2009 Portland GSA Annual Meeting (18-21 October 2009)

Paper No. 2
Presentation Time: 2:00 PM

CLOSING PANTHALASSA: EVIDENCE THAT WESTERN NORTH AMERICA OVERRODE AN OCEANIC PLATE DURING THE JURASSIC


MURCHEY, Benita L., U.S. Geological Survey, 345 Middlefield Rd. ms973, Menlo Park, CA 94025, bmurchey@usgs.gov

About 180 mya, Panthalassa began to close as the proto-Atlantic basins began to form. The mega-ocean had seafloor as old as Permian or Carboniferous. Along California, within a remarkably brief period of about 15 million years, all traces of Triassic and Paleozoic ocean basin and arcs were either swept into accretionary complexes of the Klamath Mountains and Sierra Nevada Foothills, subducted, or carried away. After that time, no pre-Jurassic fragments of oceanic crust were added to the margin. One explanation is that the western margin of North America had migrated toward one of the many spreading ridges in Panthalassa. If so, the leading edge of the continent would have arrived alongside very young oceanic crust. In the Middle Jurassic, California’s subduction zone stepped westward, initiating the formation of the Franciscan accretionary complex.
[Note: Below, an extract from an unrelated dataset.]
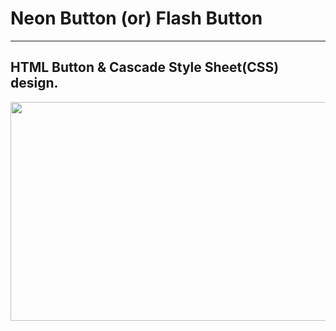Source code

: # Neon Button (or) Flash Button

-------------------------------

<h2>HTML Button & Cascade Style Sheet(CSS) design.</h2>

<img src="https://github.com/RamkumarMrj/NeonButton/blob/master/img/FlashButtonDemo.gif?raw=true" width="600" height="350">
From Middle Jurassic to earliest Late Cretaceous, an interval of about 65 my, only Jurassic ocean basement was incorporated into the Franciscan. Murchey and Blake interpreted “anomalous” eastward-younging directions of Jurassic ocean crustal fragments in the Franciscan Complex as evidence for the California arrival of a spreading ridge during the Middle to Late Jurassic. The remarkable Middle Jurassic ophiolites of the Coast Ranges, which structurally overlie the Franciscan Complex, have been interpreted as having formed at a mid-ocean ridge or in a suprasubduction complex. Although the latter explanation is the more likely based on chemistry, the patterns of younging directions recorded by radiolarian assemblages in accretionary complexes and the ages of the ophiolites themselves suggest that continent-ridge interaction may have had a key role in western plate boundary reorganization and formation of the ophiolites. In addition, one way to close an ocean is to destroy a mid-ocean spreading ridge.